Report every line of the records that includes the word "label".

━━ SOURCE DATA ━━

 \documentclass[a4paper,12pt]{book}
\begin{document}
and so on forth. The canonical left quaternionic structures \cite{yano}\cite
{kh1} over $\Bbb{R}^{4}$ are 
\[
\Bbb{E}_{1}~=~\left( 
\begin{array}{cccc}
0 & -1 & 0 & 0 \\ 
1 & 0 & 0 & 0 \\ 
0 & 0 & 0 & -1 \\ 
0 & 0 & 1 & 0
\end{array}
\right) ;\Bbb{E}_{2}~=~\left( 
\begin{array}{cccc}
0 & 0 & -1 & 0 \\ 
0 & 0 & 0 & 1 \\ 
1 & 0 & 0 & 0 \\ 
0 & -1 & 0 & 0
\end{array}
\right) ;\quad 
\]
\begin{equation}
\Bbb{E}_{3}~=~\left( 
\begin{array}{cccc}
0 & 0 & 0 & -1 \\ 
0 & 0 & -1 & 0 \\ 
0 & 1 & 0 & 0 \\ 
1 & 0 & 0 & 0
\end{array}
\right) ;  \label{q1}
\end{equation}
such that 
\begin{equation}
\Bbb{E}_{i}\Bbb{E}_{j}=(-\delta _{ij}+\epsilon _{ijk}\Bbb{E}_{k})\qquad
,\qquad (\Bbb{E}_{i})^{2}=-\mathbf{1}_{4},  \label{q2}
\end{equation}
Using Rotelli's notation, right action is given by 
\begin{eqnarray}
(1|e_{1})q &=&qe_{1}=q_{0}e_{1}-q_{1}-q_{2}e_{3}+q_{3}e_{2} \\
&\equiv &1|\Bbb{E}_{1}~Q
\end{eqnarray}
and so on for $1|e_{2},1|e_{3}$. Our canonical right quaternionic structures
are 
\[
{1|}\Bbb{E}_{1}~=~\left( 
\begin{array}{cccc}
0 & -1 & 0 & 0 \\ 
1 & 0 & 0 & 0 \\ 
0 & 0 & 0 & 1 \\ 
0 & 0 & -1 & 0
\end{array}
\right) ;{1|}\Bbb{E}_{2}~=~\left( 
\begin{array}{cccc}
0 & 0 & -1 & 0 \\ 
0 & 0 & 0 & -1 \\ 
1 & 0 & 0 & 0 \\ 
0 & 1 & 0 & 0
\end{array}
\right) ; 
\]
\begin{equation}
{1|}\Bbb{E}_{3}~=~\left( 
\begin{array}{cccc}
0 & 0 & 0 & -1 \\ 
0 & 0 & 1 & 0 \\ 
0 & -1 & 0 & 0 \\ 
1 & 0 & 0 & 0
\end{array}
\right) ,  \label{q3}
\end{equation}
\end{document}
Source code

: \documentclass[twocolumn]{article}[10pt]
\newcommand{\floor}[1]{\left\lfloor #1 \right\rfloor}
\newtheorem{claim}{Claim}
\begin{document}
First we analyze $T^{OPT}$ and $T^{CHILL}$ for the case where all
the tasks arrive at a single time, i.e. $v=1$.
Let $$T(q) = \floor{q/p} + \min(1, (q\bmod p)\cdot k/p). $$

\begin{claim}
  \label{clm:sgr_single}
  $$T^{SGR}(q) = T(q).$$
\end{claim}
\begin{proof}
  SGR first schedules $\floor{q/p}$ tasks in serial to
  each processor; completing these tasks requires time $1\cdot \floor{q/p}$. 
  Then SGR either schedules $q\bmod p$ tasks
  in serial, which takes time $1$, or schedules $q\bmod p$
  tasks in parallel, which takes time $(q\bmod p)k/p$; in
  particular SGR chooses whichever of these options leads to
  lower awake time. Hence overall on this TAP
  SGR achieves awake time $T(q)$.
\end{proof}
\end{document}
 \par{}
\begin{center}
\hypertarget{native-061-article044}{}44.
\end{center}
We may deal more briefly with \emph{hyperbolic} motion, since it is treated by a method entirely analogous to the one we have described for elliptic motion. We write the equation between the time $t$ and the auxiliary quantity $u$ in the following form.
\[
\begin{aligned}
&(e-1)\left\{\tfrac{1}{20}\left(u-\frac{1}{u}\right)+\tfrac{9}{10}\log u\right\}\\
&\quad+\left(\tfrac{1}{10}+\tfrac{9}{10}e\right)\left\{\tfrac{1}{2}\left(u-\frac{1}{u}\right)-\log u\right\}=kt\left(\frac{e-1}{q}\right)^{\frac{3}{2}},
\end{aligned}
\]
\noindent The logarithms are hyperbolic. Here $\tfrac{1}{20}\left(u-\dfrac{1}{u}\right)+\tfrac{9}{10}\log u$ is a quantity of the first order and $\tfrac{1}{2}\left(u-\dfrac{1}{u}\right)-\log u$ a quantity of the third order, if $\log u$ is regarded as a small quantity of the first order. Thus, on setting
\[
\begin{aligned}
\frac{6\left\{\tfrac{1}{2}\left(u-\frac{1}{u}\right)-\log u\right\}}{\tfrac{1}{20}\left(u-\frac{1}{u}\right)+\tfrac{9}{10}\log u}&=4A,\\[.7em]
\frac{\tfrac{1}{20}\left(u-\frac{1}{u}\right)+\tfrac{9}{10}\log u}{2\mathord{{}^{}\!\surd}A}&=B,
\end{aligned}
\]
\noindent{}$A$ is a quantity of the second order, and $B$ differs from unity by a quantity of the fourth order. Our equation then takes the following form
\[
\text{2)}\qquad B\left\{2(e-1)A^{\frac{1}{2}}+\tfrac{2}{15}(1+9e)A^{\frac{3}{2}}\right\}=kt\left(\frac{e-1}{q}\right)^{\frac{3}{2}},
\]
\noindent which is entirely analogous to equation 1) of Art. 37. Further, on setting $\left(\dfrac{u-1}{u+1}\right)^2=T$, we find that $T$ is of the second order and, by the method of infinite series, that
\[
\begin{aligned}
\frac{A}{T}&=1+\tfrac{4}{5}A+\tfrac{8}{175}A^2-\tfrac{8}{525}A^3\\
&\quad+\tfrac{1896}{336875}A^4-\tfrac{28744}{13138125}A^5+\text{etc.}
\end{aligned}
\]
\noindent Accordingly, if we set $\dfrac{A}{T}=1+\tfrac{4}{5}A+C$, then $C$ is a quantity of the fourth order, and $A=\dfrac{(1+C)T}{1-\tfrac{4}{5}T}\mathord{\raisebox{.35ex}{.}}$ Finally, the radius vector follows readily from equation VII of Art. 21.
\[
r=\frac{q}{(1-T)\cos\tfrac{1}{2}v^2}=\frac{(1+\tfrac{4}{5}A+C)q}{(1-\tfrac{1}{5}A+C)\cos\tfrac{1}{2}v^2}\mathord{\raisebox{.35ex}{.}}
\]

━━━

- _EXERCISE ANSWER_:
\right) ;  \label{q1}
,\qquad (\Bbb{E}_{i})^{2}=-\mathbf{1}_{4},  \label{q2}
\right) ,  \label{q3}
  \label{clm:sgr_single}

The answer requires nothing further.